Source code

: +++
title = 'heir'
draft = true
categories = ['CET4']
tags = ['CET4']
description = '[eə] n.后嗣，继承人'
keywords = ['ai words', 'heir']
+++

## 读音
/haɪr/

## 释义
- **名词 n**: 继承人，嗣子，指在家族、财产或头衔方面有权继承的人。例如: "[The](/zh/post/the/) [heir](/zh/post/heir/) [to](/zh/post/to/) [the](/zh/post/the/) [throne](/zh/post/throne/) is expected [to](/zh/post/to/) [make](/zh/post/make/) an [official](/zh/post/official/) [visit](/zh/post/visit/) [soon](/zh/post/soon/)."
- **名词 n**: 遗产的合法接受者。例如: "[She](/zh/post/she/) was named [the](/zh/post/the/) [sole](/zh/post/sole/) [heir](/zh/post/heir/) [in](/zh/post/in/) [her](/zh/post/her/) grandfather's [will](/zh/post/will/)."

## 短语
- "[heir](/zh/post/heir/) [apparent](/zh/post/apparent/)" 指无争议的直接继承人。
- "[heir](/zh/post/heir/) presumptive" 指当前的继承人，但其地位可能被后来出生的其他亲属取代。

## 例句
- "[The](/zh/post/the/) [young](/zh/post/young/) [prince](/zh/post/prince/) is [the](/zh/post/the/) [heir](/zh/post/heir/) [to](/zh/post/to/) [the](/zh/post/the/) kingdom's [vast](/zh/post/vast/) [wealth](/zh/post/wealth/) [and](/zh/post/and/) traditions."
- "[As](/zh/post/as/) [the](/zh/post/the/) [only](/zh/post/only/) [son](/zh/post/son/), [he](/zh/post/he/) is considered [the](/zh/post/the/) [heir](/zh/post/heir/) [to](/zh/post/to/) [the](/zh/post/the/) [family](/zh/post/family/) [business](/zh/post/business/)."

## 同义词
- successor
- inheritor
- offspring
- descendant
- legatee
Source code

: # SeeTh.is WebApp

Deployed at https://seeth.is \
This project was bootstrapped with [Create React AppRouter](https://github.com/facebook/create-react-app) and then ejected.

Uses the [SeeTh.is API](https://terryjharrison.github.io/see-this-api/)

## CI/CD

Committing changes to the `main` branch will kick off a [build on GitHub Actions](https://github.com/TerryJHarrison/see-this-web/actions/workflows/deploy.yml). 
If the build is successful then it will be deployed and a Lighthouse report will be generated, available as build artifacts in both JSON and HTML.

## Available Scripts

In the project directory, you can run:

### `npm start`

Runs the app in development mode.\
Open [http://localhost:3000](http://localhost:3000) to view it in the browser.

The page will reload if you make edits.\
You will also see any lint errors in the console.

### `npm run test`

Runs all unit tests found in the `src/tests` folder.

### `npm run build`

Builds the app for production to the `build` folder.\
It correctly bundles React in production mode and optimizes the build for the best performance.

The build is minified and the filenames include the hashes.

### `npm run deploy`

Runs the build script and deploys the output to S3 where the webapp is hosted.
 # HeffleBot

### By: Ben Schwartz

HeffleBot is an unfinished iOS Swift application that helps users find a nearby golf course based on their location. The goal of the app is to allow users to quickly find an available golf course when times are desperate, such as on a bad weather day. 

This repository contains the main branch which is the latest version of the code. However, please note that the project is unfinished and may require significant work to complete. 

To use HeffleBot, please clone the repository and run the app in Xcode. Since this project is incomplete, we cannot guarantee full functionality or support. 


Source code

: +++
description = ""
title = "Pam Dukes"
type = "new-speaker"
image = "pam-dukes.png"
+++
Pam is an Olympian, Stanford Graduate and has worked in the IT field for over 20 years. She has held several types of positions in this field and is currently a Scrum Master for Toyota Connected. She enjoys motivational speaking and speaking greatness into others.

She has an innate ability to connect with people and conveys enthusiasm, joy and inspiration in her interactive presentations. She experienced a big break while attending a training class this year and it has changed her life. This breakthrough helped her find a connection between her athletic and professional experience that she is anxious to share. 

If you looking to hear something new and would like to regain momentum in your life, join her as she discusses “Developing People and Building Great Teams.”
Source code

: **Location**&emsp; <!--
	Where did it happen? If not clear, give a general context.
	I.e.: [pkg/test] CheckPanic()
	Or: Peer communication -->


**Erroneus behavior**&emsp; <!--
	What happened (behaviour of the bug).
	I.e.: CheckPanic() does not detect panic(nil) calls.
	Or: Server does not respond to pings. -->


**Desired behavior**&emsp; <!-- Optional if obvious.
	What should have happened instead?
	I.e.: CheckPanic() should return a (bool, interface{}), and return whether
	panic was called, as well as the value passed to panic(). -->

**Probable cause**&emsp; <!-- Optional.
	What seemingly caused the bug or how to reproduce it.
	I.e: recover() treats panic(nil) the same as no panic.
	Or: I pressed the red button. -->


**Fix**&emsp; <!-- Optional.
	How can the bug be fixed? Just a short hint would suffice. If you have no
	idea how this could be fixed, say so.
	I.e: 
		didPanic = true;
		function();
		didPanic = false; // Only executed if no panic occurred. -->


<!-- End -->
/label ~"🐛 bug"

__________

» Task item
All of the records above are to be set down again exactly.

» Reply
Source code

: +++
title = 'heir'
draft = true
categories = ['CET4']
tags = ['CET4']
description = '[eə] n.后嗣，继承人'
keywords = ['ai words', 'heir']
+++

## 读音
/haɪr/

## 释义
- **名词 n**: 继承人，嗣子，指在家族、财产或头衔方面有权继承的人。例如: "[The](/zh/post/the/) [heir](/zh/post/heir/) [to](/zh/post/to/) [the](/zh/post/the/) [throne](/zh/post/throne/) is expected [to](/zh/post/to/) [make](/zh/post/make/) an [official](/zh/post/official/) [visit](/zh/post/visit/) [soon](/zh/post/soon/)."
- **名词 n**: 遗产的合法接受者。例如: "[She](/zh/post/she/) was named [the](/zh/post/the/) [sole](/zh/post/sole/) [heir](/zh/post/heir/) [in](/zh/post/in/) [her](/zh/post/her/) grandfather's [will](/zh/post/will/)."

## 短语
- "[heir](/zh/post/heir/) [apparent](/zh/post/apparent/)" 指无争议的直接继承人。
- "[heir](/zh/post/heir/) presumptive" 指当前的继承人，但其地位可能被后来出生的其他亲属取代。

## 例句
- "[The](/zh/post/the/) [young](/zh/post/young/) [prince](/zh/post/prince/) is [the](/zh/post/the/) [heir](/zh/post/heir/) [to](/zh/post/to/) [the](/zh/post/the/) kingdom's [vast](/zh/post/vast/) [wealth](/zh/post/wealth/) [and](/zh/post/and/) traditions."
- "[As](/zh/post/as/) [the](/zh/post/the/) [only](/zh/post/only/) [son](/zh/post/son/), [he](/zh/post/he/) is considered [the](/zh/post/the/) [heir](/zh/post/heir/) [to](/zh/post/to/) [the](/zh/post/the/) [family](/zh/post/family/) [business](/zh/post/business/)."

## 同义词
- successor
- inheritor
- offspring
- descendant
- legatee
Source code

: # SeeTh.is WebApp

Deployed at https://seeth.is \
This project was bootstrapped with [Create React AppRouter](https://github.com/facebook/create-react-app) and then ejected.

Uses the [SeeTh.is API](https://terryjharrison.github.io/see-this-api/)

## CI/CD

Committing changes to the `main` branch will kick off a [build on GitHub Actions](https://github.com/TerryJHarrison/see-this-web/actions/workflows/deploy.yml). 
If the build is successful then it will be deployed and a Lighthouse report will be generated, available as build artifacts in both JSON and HTML.

## Available Scripts

In the project directory, you can run:

### `npm start`

Runs the app in development mode.\
Open [http://localhost:3000](http://localhost:3000) to view it in the browser.

The page will reload if you make edits.\
You will also see any lint errors in the console.

### `npm run test`

Runs all unit tests found in the `src/tests` folder.

### `npm run build`

Builds the app for production to the `build` folder.\
It correctly bundles React in production mode and optimizes the build for the best performance.

The build is minified and the filenames include the hashes.

### `npm run deploy`

Runs the build script and deploys the output to S3 where the webapp is hosted.
 # HeffleBot

### By: Ben Schwartz

HeffleBot is an unfinished iOS Swift application that helps users find a nearby golf course based on their location. The goal of the app is to allow users to quickly find an available golf course when times are desperate, such as on a bad weather day. 

This repository contains the main branch which is the latest version of the code. However, please note that the project is unfinished and may require significant work to complete. 

To use HeffleBot, please clone the repository and run the app in Xcode. Since this project is incomplete, we cannot guarantee full functionality or support. 


Source code

: +++
description = ""
title = "Pam Dukes"
type = "new-speaker"
image = "pam-dukes.png"
+++
Pam is an Olympian, Stanford Graduate and has worked in the IT field for over 20 years. She has held several types of positions in this field and is currently a Scrum Master for Toyota Connected. She enjoys motivational speaking and speaking greatness into others.

She has an innate ability to connect with people and conveys enthusiasm, joy and inspiration in her interactive presentations. She experienced a big break while attending a training class this year and it has changed her life. This breakthrough helped her find a connection between her athletic and professional experience that she is anxious to share. 

If you looking to hear something new and would like to regain momentum in your life, join her as she discusses “Developing People and Building Great Teams.”
Source code

: **Location**&emsp; <!--
	Where did it happen? If not clear, give a general context.
	I.e.: [pkg/test] CheckPanic()
	Or: Peer communication -->


**Erroneus behavior**&emsp; <!--
	What happened (behaviour of the bug).
	I.e.: CheckPanic() does not detect panic(nil) calls.
	Or: Server does not respond to pings. -->


**Desired behavior**&emsp; <!-- Optional if obvious.
	What should have happened instead?
	I.e.: CheckPanic() should return a (bool, interface{}), and return whether
	panic was called, as well as the value passed to panic(). -->

**Probable cause**&emsp; <!-- Optional.
	What seemingly caused the bug or how to reproduce it.
	I.e: recover() treats panic(nil) the same as no panic.
	Or: I pressed the red button. -->


**Fix**&emsp; <!-- Optional.
	How can the bug be fixed? Just a short hint would suffice. If you have no
	idea how this could be fixed, say so.
	I.e: 
		didPanic = true;
		function();
		didPanic = false; // Only executed if no panic occurred. -->


<!-- End -->
/label ~"🐛 bug"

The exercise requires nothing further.